Co się dzieje, gdy w odwiercie znajdzie się gaz? Jacek Słowakiewicz, od 1995 r. kierownik Kopalni Ropy Naftowej i Gazu Ziemnego w położonym nieopodal Lubocina Żarnowcu, zabiera nas do Dębek. W tym nadbałtyckim kurorcie w zimie na stałe mieszka zaledwie około 150 osób. W lecie jest ich około 10 tysięcy. Mieści się tu też... kopalnia gazu i ropy. Czy nie brzmi to groźnie? Wyobraźnia podpowiada nam kwartały fabrycznych budynków, kilometry przemysłowego krajobrazu, pomp, rur. Gdy dojeżdżamy, okazuje się, że „kopalnia" ma rozmiar boiska piłkarskiego, a nad ziemią wystają dwa zawory i dwa pojemniki gromadzące gaz i ropę. To wszystko.

W tle domy dla turystów, słychać też szum morza. – Ta kopalnia nikomu nie przeszkadza, wiele osób nie zdaje sobie nawet sprawy z jej istnienia – zapewnia nas Słowakiewicz. Tłumaczy, że podobnie będą wyglądać miejsca, gdzie będzie eksploatowany gaz łupkowy.

Lubocin. – Do wiercenia już jesteśmy przyzwyczajeni – mówi Danuta Gojke, nauczycielka klas 1–3. Nad  szkołą, w której uczy się prawie setka dzieci z czterech pobliskich wiosek, góruje wiertnia. Dzieci widzą ją z okien. Pani Gojke podkreśla, że inwestor zadbał o informacje o ewentualnych zagrożeniach związanych z wierceniami. To przekonało ludzi. – Wystarczy prosta prezentacja, by się dowiedzieć, że niebezpieczeństwo jest minimalne – zauważa.

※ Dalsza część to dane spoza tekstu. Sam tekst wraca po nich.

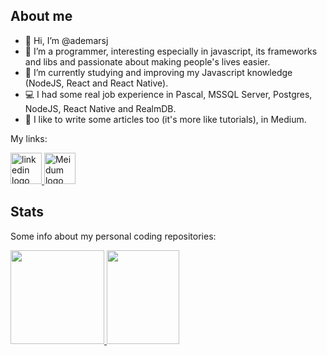 ## About me

- 👋 Hi, I’m @ademarsj
- 👀 I’m a programmer, interesting especially in javascript, its frameworks and libs and passionate about making people's lives easier.
- 🌱 I’m currently studying and improving my Javascript knowledge (NodeJS, React and React Native).
- :computer: I had some real job experience in Pascal, MSSQL Server, Postgres, NodeJS, React Native and RealmDB.
- :book: I like to write some articles too (it's more like tutorials), in Medium.

My links:
<div>
<a href="https://linkedin.com/in/ademarsj">
<img alt= "linkedin logo" style="width: 50px; height:50px"  src="https://cdn-icons-png.flaticon.com/512/174/174857.png"/>
</a>

<a href="https://medium.com/@ademarsj">
<img alt= "Meidum logo" style="width: 50px; height:50px" src="https://miro.medium.com/max/1400/1*psYl0y9DUzZWtHzFJLIvTw.png"/>
</a>
<div>

## Stats
Some info about my personal coding repositories:

<a href="https://github.com/ademarsj">
<img height="150em" src="https://github-readme-stats.vercel.app/api?username=ademarsj&show_icons=true&theme=dracula&include_all_commits=true&count_private=true"/>
<img height="150em" width="48%" src="https://github-readme-stats.vercel.app/api/top-langs/?username=ademarsj&layout=compact&langs_count=7&theme=dracula"/>
<div style="display: inline_block"><br>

No i są korzyści. – PGNiG obiecało wyremontować nam drogę. Dało też naszej szkole 40 tysięcy złotych, dzięki czemu w niemal każdej klasie mamy multimedialne rzutniki – wyjaśnia. Inwestor jest obecny na imprezach, funduje dzieciom nagrody. – Mamy taki chytry plan: chcemy dogadać się z górnictwem, by wsparli nas w budowie sali gimnastycznej – dodaje na koniec Danuta Gojke.

Krokowa. – My tu już do tego gazu przywykliśmy. Kopalnie są u nas od kilkudziesięciu lat – zapewnia wójt Henryk Doering. No i marzą mu się nowe miejsca pracy, dodatkowe wpływy do miejscowej kasy z tytułu podatków.

Przeganianie strachów

Czersk. Też na Pomorzu, ale tu poszukiwaczy gazu nikt nie wita z otwartymi ramionami. W ubiegłym roku okoliczne gminy wysłały negatywną opinię do ewentualnego zamiaru wydobycia gazu. Odpowiedź, dlaczego tak się stało, daje wizyta w urzędzie miasta u burmistrza Marka Jankowskiego. – Gminy nie miały konkretnych zastrzeżeń, ale z powodu braku informacji i z obawy o ewentualne zagrożenia wolały się sprzeciwić – mówi burmistrz.

Dziwi go pasywna postawa inwestorów, którzy chcą wydobywać u nich gaz. – Nawet nie próbowali się z nami kontaktować, nie przeprowadzili żadnej kampanii informacyjnej. A to brak edukacji rodzi lęki – dodaje Jankowski.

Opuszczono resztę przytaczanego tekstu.